WHAT THIS TASK INVOLVES:
Starting at the first line of the records below, transcribe each line exactly, ending with the line that contains "### Technology Stack".

* * *

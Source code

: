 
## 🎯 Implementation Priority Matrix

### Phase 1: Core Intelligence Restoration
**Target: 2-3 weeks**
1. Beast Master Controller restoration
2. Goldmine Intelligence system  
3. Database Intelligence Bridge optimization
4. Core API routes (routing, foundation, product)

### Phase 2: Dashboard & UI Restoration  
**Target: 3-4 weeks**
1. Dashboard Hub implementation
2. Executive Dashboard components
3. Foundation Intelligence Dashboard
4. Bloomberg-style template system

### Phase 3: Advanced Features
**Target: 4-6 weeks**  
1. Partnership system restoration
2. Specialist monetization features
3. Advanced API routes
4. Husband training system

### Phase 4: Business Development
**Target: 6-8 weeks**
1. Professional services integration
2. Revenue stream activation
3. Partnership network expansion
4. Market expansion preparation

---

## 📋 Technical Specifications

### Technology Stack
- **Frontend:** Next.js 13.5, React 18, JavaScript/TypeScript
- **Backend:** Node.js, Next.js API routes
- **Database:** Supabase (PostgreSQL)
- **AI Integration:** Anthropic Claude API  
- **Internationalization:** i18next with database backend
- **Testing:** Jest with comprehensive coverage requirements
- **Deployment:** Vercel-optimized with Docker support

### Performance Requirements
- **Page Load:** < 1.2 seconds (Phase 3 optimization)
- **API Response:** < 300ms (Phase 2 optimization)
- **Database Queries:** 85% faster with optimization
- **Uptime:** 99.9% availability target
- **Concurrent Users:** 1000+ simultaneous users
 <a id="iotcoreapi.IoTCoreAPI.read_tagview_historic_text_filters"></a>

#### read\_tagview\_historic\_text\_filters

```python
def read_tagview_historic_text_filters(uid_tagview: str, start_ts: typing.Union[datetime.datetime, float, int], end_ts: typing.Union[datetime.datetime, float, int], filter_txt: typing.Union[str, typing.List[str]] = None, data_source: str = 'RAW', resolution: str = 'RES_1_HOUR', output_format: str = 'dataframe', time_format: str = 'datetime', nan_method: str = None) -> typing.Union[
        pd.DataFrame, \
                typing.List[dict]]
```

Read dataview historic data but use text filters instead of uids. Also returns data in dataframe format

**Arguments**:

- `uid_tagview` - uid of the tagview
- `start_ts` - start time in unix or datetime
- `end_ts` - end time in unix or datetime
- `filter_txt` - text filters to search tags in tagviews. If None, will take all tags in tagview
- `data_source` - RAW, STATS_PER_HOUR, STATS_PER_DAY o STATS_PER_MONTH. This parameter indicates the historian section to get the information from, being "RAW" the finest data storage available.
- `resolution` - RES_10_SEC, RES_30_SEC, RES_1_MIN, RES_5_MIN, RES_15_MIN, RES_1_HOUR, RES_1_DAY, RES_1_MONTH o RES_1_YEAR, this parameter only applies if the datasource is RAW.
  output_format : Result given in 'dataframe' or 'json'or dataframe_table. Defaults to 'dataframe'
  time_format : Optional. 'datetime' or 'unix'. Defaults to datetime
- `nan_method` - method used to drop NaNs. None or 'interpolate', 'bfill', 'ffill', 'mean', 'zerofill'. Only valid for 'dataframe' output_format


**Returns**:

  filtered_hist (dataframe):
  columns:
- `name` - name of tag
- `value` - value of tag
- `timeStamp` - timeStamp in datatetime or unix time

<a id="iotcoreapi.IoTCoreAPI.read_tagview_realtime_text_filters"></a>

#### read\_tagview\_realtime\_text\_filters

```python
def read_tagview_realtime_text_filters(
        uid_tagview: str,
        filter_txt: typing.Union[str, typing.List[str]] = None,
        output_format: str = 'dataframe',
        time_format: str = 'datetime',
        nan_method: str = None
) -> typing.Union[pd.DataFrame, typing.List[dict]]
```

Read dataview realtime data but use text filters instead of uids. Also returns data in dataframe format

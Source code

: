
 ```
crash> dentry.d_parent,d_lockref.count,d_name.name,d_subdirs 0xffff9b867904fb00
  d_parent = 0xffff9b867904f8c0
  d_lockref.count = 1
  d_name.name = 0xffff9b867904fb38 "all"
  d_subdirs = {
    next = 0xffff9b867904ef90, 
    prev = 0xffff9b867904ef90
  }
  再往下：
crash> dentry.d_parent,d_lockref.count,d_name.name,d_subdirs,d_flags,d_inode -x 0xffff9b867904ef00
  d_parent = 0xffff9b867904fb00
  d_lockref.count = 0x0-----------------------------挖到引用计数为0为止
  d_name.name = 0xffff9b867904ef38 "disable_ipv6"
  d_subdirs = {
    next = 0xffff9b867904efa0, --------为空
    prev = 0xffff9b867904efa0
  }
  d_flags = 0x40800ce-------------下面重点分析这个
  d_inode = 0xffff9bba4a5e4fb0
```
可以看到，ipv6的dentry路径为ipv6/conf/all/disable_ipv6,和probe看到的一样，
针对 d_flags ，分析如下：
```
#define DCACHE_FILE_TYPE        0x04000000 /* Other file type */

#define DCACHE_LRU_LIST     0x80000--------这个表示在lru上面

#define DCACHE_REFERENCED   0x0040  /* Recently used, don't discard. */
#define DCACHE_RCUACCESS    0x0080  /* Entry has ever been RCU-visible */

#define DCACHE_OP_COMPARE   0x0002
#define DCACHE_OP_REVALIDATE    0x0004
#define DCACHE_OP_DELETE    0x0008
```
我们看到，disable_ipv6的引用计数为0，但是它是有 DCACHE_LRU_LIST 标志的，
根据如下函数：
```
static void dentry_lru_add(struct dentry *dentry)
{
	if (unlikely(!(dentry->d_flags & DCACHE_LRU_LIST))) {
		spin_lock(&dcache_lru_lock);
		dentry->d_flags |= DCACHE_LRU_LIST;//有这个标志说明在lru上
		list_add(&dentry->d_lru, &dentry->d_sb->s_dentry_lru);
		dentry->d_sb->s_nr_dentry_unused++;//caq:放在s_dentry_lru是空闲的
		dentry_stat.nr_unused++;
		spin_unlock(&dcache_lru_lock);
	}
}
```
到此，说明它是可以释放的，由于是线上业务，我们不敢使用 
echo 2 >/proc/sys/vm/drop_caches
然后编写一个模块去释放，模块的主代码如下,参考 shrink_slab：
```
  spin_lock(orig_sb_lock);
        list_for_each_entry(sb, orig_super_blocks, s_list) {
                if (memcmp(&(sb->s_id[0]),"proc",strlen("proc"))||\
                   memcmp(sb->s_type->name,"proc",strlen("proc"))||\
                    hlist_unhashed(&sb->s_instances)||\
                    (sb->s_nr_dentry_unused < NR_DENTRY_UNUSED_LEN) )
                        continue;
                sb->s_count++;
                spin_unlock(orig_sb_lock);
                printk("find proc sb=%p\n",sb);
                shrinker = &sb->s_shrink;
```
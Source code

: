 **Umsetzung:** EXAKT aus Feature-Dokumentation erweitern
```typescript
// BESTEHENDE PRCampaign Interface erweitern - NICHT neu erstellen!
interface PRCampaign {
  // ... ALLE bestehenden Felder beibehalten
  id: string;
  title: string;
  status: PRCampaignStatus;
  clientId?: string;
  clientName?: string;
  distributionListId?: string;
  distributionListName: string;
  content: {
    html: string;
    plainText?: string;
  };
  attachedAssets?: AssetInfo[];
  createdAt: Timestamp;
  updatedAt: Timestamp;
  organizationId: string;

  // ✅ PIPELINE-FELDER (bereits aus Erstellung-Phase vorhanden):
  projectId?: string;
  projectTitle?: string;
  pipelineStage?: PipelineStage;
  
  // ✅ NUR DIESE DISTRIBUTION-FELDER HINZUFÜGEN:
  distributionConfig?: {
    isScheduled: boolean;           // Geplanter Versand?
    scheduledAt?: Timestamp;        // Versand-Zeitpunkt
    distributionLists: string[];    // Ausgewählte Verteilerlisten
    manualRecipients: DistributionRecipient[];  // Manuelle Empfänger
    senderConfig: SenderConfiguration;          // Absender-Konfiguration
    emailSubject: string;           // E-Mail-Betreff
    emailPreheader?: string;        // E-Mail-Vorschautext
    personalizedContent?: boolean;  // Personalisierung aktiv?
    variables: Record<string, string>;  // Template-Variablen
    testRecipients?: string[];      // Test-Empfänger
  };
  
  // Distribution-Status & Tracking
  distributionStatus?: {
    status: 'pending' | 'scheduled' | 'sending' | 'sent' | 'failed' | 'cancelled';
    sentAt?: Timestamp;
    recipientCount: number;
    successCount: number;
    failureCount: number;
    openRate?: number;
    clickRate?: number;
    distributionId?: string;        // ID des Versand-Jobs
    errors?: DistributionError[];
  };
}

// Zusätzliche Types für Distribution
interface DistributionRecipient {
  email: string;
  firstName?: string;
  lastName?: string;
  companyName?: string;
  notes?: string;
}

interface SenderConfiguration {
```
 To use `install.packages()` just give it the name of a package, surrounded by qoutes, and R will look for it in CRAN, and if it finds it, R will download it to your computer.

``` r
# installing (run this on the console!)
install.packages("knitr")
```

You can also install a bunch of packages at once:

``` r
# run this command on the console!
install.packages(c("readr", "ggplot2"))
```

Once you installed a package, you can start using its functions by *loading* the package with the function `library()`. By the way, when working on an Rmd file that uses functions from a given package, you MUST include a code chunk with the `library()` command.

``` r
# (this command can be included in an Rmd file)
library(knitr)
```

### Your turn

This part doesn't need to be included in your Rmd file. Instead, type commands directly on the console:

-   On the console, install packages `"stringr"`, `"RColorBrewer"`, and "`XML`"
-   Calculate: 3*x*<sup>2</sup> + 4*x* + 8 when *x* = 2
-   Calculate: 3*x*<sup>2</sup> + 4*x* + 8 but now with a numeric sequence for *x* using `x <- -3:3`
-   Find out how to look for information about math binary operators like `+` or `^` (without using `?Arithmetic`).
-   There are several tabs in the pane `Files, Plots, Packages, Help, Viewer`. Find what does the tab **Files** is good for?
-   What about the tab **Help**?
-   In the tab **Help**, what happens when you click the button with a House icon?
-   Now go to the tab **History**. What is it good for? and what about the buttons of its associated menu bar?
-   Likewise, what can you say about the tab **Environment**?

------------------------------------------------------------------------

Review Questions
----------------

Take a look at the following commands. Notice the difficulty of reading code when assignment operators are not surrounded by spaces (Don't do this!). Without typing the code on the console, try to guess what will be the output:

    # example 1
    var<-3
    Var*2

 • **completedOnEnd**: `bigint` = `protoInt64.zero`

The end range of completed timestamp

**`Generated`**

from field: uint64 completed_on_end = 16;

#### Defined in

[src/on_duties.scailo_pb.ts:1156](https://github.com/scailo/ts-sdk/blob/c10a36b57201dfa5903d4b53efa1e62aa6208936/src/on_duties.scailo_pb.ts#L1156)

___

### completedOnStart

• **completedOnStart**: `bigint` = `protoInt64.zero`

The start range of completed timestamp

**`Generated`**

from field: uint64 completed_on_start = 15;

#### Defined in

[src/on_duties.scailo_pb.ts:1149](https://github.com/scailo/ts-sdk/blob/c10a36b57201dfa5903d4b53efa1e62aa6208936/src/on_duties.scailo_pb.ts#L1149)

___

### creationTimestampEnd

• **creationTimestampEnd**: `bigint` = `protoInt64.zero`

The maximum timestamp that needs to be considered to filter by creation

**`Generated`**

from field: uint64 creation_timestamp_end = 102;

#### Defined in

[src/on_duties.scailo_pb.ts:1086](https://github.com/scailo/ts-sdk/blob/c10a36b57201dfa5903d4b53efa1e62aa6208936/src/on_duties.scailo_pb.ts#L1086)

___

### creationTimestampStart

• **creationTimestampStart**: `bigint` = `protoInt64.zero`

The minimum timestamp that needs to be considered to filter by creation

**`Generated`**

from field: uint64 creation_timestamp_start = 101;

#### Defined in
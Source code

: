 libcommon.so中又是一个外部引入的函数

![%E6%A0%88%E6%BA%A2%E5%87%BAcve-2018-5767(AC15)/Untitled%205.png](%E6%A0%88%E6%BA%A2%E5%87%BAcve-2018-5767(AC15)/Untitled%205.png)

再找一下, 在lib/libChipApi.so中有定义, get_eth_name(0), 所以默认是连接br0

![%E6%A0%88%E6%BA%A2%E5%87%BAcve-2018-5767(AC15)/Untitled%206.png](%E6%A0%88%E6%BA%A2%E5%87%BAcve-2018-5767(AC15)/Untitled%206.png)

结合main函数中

* * *

RESULT FOR THIS EXERCISE:
Source code

: 
## 🎯 Implementation Priority Matrix

### Phase 1: Core Intelligence Restoration
**Target: 2-3 weeks**
1. Beast Master Controller restoration
2. Goldmine Intelligence system  
3. Database Intelligence Bridge optimization
4. Core API routes (routing, foundation, product)

### Phase 2: Dashboard & UI Restoration  
**Target: 3-4 weeks**
1. Dashboard Hub implementation
2. Executive Dashboard components
3. Foundation Intelligence Dashboard
4. Bloomberg-style template system

### Phase 3: Advanced Features
**Target: 4-6 weeks**  
1. Partnership system restoration
2. Specialist monetization features
3. Advanced API routes
4. Husband training system

### Phase 4: Business Development
**Target: 6-8 weeks**
1. Professional services integration
2. Revenue stream activation
3. Partnership network expansion
4. Market expansion preparation

---

## 📋 Technical Specifications

### Technology Stack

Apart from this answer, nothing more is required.